I had a typical problem of liquid cooling systems in my tests – the chipset would overheat. That’s why I don’t publish chipset temperature data on diagrams of the systems from 2 through 5. Under load the chipset temperature would quickly reach 65°C and continued to grow, so I had to install an additional fan to cool it because I didn’t want to risk damaging the mainboard.

So, here are the results of the first system:

These results are predictable and rather good for an air cooler working at that speed. There’s nothing to comment upon, except that the Big Typhoon is a solution that cools the CPU voltage regulator and the chipset heatsink besides the CPU. The HDD temperature in Burn HDD mode is what you can expect from your hard drive if it lacks any cooling. The noise is acceptable. The Big Typhoon has one of the quietest fans in its product class, so the working system was not audible at all in a closed system case.

System 2:

That’s disappointing: the liquid cooling system equals the performance of the top-end air cooler but creates more problems than it solves. The CPU voltage regulator and the chipset heatsink are left without any cooling. It’s up to you to decide if this suits you. The chipset temperature is 42°C in Idle mode. The noise level is the same as of System 1 at 1200rpm. The other two modes should not be used: there’s a very small performance growth at 1550rpm while 2400rpm is just too noisy.

System 3:

These numbers are much better! The addition of a second large radiator improves performance greatly. The only downside is the larger radiator’s lack of fan speed management, so the speed is always constant at 1300rpm. The result is excellent, but don’t forget that the external radiator must be placed somewhere. The chipset temperature is 43°C in Idle mode; the noise level is somewhat higher than with System 1.

System 4:

This performance is no less impressive than that of the previous system. The addition of a HDD water-block helped reduce the CPU temperature by 1°C more under load.
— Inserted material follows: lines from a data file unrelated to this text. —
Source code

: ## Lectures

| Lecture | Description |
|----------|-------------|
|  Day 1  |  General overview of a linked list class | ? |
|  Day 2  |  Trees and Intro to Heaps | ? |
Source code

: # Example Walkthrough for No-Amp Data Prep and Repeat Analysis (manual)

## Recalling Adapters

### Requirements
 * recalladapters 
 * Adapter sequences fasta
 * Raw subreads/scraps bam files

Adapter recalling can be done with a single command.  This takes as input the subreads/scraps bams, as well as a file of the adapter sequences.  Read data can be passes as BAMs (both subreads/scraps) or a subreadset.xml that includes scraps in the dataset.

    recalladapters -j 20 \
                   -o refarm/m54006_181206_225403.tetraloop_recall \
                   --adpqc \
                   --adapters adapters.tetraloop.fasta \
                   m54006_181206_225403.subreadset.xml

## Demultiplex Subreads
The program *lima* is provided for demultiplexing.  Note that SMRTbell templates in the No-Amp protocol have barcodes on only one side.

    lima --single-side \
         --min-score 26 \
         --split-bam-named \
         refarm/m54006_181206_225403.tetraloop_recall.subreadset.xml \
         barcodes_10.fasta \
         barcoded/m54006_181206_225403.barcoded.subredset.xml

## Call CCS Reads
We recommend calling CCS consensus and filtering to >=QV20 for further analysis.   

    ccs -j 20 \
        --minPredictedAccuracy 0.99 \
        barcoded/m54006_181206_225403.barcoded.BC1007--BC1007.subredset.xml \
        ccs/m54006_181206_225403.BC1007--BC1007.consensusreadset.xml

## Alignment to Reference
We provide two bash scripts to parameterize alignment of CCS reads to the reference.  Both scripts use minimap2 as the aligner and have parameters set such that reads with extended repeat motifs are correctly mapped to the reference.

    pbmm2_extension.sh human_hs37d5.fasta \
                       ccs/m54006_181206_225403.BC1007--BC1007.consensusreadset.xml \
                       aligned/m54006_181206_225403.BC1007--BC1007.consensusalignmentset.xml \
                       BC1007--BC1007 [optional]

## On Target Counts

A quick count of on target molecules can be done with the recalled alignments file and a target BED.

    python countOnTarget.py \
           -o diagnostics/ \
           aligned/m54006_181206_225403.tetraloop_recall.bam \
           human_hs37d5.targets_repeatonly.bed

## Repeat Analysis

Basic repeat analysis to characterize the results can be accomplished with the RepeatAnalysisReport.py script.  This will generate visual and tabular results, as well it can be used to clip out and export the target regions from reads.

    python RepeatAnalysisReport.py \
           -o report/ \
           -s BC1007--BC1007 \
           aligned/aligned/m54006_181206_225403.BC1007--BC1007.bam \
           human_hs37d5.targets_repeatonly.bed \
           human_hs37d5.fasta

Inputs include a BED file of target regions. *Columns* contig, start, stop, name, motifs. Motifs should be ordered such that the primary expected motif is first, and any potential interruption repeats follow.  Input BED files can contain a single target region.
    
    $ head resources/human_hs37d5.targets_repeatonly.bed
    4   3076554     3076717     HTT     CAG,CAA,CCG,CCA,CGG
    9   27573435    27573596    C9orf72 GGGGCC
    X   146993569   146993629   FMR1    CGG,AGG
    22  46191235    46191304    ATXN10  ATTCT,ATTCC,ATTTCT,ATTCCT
That’s natural because the combination of a copper plate with an aluminum piece can’t but affect the temperature of the coolant. The HDD temperature is very low under load – the AquaBay M4 boasts highest efficiency. I had even thought the temperature sensor might be located near the electronics card, but it was not so. The casing itself was barely warm. The noise level didn’t change in comparison with the third system – the HDD water-block is perfectly noiseless.

System 5:

There’s not much to comment upon. The additional amount of liquid increased the system’s thermal inertia by half, but didn’t affect the resulting temperatures. Considering the dubious functionality of the AquaBay M3, this reservoir is not really needed, especially when there is the new pump with an excellent expansion tank. The chipset temperature was 42°C in Idle mode; the noise was the same as that of the fourth system.


This is going to be one short conclusion. The recent update of Thermaltake’s liquid-cooling systems is definitely a success. It’s now up to the customer what to buy and for what purposes. On my part, I can say that if it were not for the radiator, Thermaltake’s products would stand among the industry leaders’. Especially tempting is the opportunity to buy everything described in this review, and even more, separately. This way you can assemble a unique system for your particular needs.

As for the radiator, I can remind you that Thermaltake’s pumps used to be of mediocre quality, too. So, perhaps we should just wait for the next update?